ELA DEU MAIS UM PASSO.

Esta chegando ao final a fase Puka.
Consigo enxergar nitidamente os passos que também dei.
Agora são crânios de caveiras, vamos entrar na fase dark.
Isso passa perto de Emo, de Punk, de uma indumentária mais elaborada onde ela vai negar a infantilidade mesmo ainda sendo uma criança. Dois domingos atrás deu uma bicada numa taça de vinho, odiou. Quer experimentar o mundo adulto, mas já descobriu que o doce fica na infância.
Sábado encontramos a Débora que já foi dark, cheia de piercings, cabelo roxo ( as fotos dessa época foram todas perdidas numa HD perversa) e agora esta uma garota de 2o anos já sem quase todos os piercings, mas deslumbrante em seu visual adequado a esta fase ( pena não poder publicar uma foto dela para todos poderem vê-la), e muito mais comportada que a mãe que como eu já sabe que a vida não tem idade.
Mas os filhotes vão pisando por sobre nossas pegadas, negando que estão fazendo isso e recriando nossas vidas nas vidas deles.
A nós cabe a missão, tarefa ou sei lá o quê de fazer de um modo cada vez mais atrevido para que eles tenham que nos superar.
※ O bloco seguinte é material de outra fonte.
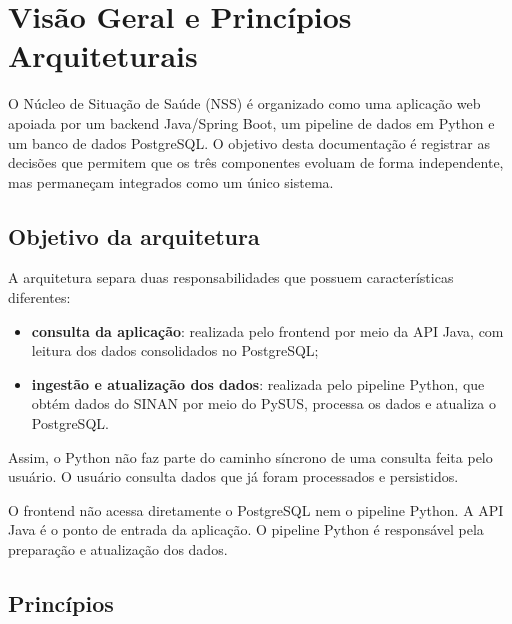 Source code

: \section{Visão Geral e Princípios Arquiteturais}

O Núcleo de Situação de Saúde (NSS) é organizado como uma aplicação web apoiada por um backend Java/Spring Boot, um pipeline de dados em Python e um banco de dados PostgreSQL. O objetivo desta documentação é registrar as decisões que permitem que os três componentes evoluam de forma independente, mas permaneçam integrados como um único sistema.

\subsection{Objetivo da arquitetura}

A arquitetura separa duas responsabilidades que possuem características diferentes:

\begin{itemize}
    \item \textbf{consulta da aplicação}: realizada pelo frontend por meio da API Java, com leitura dos dados consolidados no PostgreSQL;
    \item \textbf{ingestão e atualização dos dados}: realizada pelo pipeline Python, que obtém dados do SINAN por meio do PySUS, processa os dados e atualiza o PostgreSQL.
\end{itemize}

Assim, o Python não faz parte do caminho síncrono de uma consulta feita pelo usuário. O usuário consulta dados que já foram processados e persistidos.

\begin{regra}
O frontend não acessa diretamente o PostgreSQL nem o pipeline Python. A API Java é o ponto de entrada da aplicação. O pipeline Python é responsável pela preparação e atualização dos dados.
\end{regra}

\subsection{Princípios}

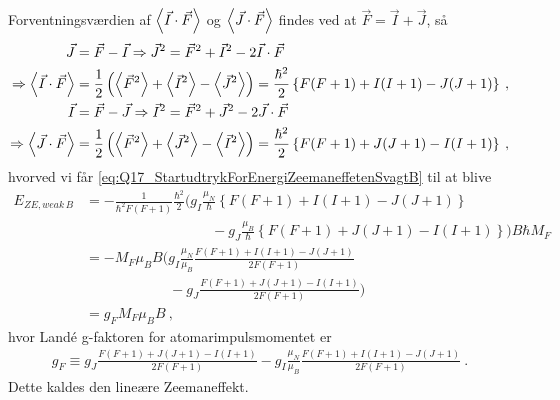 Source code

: Forventningsværdien af $\Braket{\Vec{I} \cdot \Vec{F}}$ og $\Braket{\Vec{J} \cdot \Vec{F}}$ findes ved at $\Vec{F} = \Vec{I} + \Vec{J}$, så
\begin{align}
    \Vec{J} &= \Vec{F} - \Vec{I} \Rightarrow \Vec{J}^2 = \Vec{F}^2 + \Vec{I}^2 - 2\Vec{I} \cdot \Vec{F} \nonumber\\
    \Rightarrow \Braket{\Vec{I} \cdot \Vec{F}} &= \frac{1}{2} \left(\Braket{\Vec{F}^2} + \Braket{\Vec{I}^2} - \Braket{\Vec{J}^2}\right) = \frac{\hbar^2}{2} \left\{F(F+1) + I(I+1) - J(J+1)\right\} \: , \\
    \Vec{I} &= \Vec{F} - \Vec{J} \Rightarrow \Vec{I}^2 = \Vec{F}^2 + \Vec{J}^2 - 2\Vec{J} \cdot \Vec{F} \nonumber\\
    \Rightarrow \Braket{\Vec{J} \cdot \Vec{F}} &= \frac{1}{2} \left(\Braket{\Vec{F}^2} + \Braket{\Vec{J}^2} - \Braket{\Vec{I}^2}\right) = \frac{\hbar^2}{2} \left\{F(F+1) + J(J+1) - I(I+1)\right\} \: ,
\end{align}
hvorved vi får \cref{eq:Q17_StartudtrykForEnergiZeemaneffetenSvagtB} til at blive
\begin{align} \label{eq:Q17_EnergiZeemanSvagtBfelt}
    E_{ZE,weak\,B} &= - \frac{1}{\hbar^2 F(F+1)} \frac{\hbar^2}{2}\bigg(g_I \frac{\mu_N}{\hbar} \left\{F(F+1) + I(I+1) - J(J+1)\right\} \nonumber\\
    &\qquad \qquad \qquad \qquad \quad - g_J \frac{\mu_B}{\hbar} \left\{F(F+1) + J(J+1) - I(I+1)\right\}\bigg) B \hbar M_F \nonumber\\
    &= - M_F \mu_B B \bigg(g_I \frac{\mu_N}{\mu_B} \frac{F(F+1) + I(I+1) - J(J+1)}{2F(F+1)} \nonumber\\
    &\qquad \qquad \qquad - g_J \frac{F(F+1) + J(J+1) - I(I+1)}{2F(F+1)}\bigg) \nonumber\\
    &= g_F M_F \mu_B B \: ,
\end{align}
hvor Landé g-faktoren for atomarimpulsmomentet er
\begin{align} \label{eq:Q17_gF}
    g_F \equiv g_J \frac{F(F+1) + J(J+1) - I(I+1)}{2F(F+1)} - g_I \frac{\mu_N}{\mu_B} \frac{F(F+1) + I(I+1) - J(J+1)}{2F(F+1)} \: .
\end{align}
Dette kaldes den \textsf{lineære Zeemaneffekt}.\\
E algo dentro deles corrói, rói e incomoda, e eles nos acham ridículos, mas ao seu tempo fazem igual, e depois tentam ir mais além.
Adeus Puka, adeus Hello Kit, adeus bobinhos tá chegando a hora de beijar, deprimir e chorar.

5 comentários:

Francisco disse...

É meu caro amigo. Já passei por situação semelhante, e foi com muita conversa e orientação as coisas foram se acertando normalmente.
abçs

Vitorio disse...

Francisco, não me acho capaz de prever o que vai acontecer, mas deixo a coisa solta, e procuro não me espantar com nada.
Carinhoso abraço.

Arquimedes Pessoni disse...

Meda...são versão melhorada de nós mesmos e seguem exemplos. Oxalá tenhamos sido boas referências!

Mary Joe disse...

Vitório, estou com o Arquimedes, oxalá tenhamos sido boas referências... porque algo fica, ou igual a nós, ou exatamente o inverso, de forma a NÂO nos imitar...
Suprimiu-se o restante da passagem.